Write out all the entries word for word, but skip any images.

▬▬▬▬▬▬▬▬▬▬

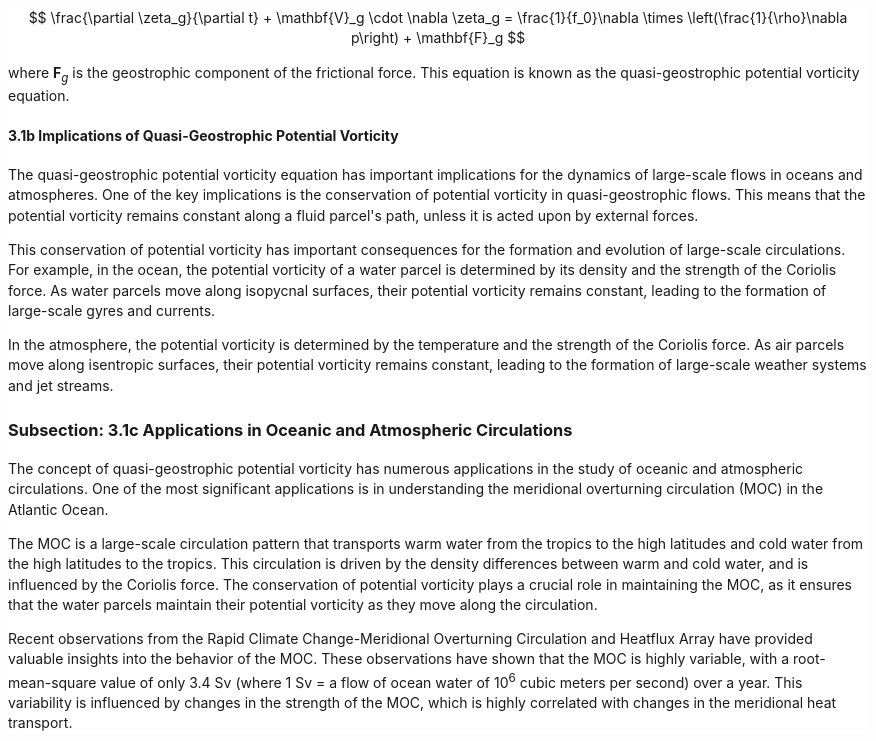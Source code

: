 

$$
\frac{\partial \zeta_g}{\partial t} + \mathbf{V}_g \cdot \nabla \zeta_g = \frac{1}{f_0}\nabla \times \left(\frac{1}{\rho}\nabla p\right) + \mathbf{F}_g
$$



where $\mathbf{F}_g$ is the geostrophic component of the frictional force. This equation is known as the quasi-geostrophic potential vorticity equation.



#### 3.1b Implications of Quasi-Geostrophic Potential Vorticity



The quasi-geostrophic potential vorticity equation has important implications for the dynamics of large-scale flows in oceans and atmospheres. One of the key implications is the conservation of potential vorticity in quasi-geostrophic flows. This means that the potential vorticity remains constant along a fluid parcel's path, unless it is acted upon by external forces.



This conservation of potential vorticity has important consequences for the formation and evolution of large-scale circulations. For example, in the ocean, the potential vorticity of a water parcel is determined by its density and the strength of the Coriolis force. As water parcels move along isopycnal surfaces, their potential vorticity remains constant, leading to the formation of large-scale gyres and currents.



In the atmosphere, the potential vorticity is determined by the temperature and the strength of the Coriolis force. As air parcels move along isentropic surfaces, their potential vorticity remains constant, leading to the formation of large-scale weather systems and jet streams.



### Subsection: 3.1c Applications in Oceanic and Atmospheric Circulations



The concept of quasi-geostrophic potential vorticity has numerous applications in the study of oceanic and atmospheric circulations. One of the most significant applications is in understanding the meridional overturning circulation (MOC) in the Atlantic Ocean.



The MOC is a large-scale circulation pattern that transports warm water from the tropics to the high latitudes and cold water from the high latitudes to the tropics. This circulation is driven by the density differences between warm and cold water, and is influenced by the Coriolis force. The conservation of potential vorticity plays a crucial role in maintaining the MOC, as it ensures that the water parcels maintain their potential vorticity as they move along the circulation.



Recent observations from the Rapid Climate Change-Meridional Overturning Circulation and Heatflux Array have provided valuable insights into the behavior of the MOC. These observations have shown that the MOC is highly variable, with a root-mean-square value of only 3.4 Sv (where 1 Sv = a flow of ocean water of 10<sup>6</sup> cubic meters per second) over a year. This variability is influenced by changes in the strength of the MOC, which is highly correlated with changes in the meridional heat transport.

▬▬▬▬▬▬▬▬▬▬

▸ ANSWER SECTION
Source code

: 

$$
\frac{\partial \zeta_g}{\partial t} + \mathbf{V}_g \cdot \nabla \zeta_g = \frac{1}{f_0}\nabla \times \left(\frac{1}{\rho}\nabla p\right) + \mathbf{F}_g
$$



where $\mathbf{F}_g$ is the geostrophic component of the frictional force. This equation is known as the quasi-geostrophic potential vorticity equation.



#### 3.1b Implications of Quasi-Geostrophic Potential Vorticity



The quasi-geostrophic potential vorticity equation has important implications for the dynamics of large-scale flows in oceans and atmospheres. One of the key implications is the conservation of potential vorticity in quasi-geostrophic flows. This means that the potential vorticity remains constant along a fluid parcel's path, unless it is acted upon by external forces.



This conservation of potential vorticity has important consequences for the formation and evolution of large-scale circulations. For example, in the ocean, the potential vorticity of a water parcel is determined by its density and the strength of the Coriolis force. As water parcels move along isopycnal surfaces, their potential vorticity remains constant, leading to the formation of large-scale gyres and currents.



In the atmosphere, the potential vorticity is determined by the temperature and the strength of the Coriolis force. As air parcels move along isentropic surfaces, their potential vorticity remains constant, leading to the formation of large-scale weather systems and jet streams.



### Subsection: 3.1c Applications in Oceanic and Atmospheric Circulations



The concept of quasi-geostrophic potential vorticity has numerous applications in the study of oceanic and atmospheric circulations. One of the most significant applications is in understanding the meridional overturning circulation (MOC) in the Atlantic Ocean.



The MOC is a large-scale circulation pattern that transports warm water from the tropics to the high latitudes and cold water from the high latitudes to the tropics. This circulation is driven by the density differences between warm and cold water, and is influenced by the Coriolis force. The conservation of potential vorticity plays a crucial role in maintaining the MOC, as it ensures that the water parcels maintain their potential vorticity as they move along the circulation.



Recent observations from the Rapid Climate Change-Meridional Overturning Circulation and Heatflux Array have provided valuable insights into the behavior of the MOC. These observations have shown that the MOC is highly variable, with a root-mean-square value of only 3.4 Sv (where 1 Sv = a flow of ocean water of 10<sup>6</sup> cubic meters per second) over a year. This variability is influenced by changes in the strength of the MOC, which is highly correlated with changes in the meridional heat transport.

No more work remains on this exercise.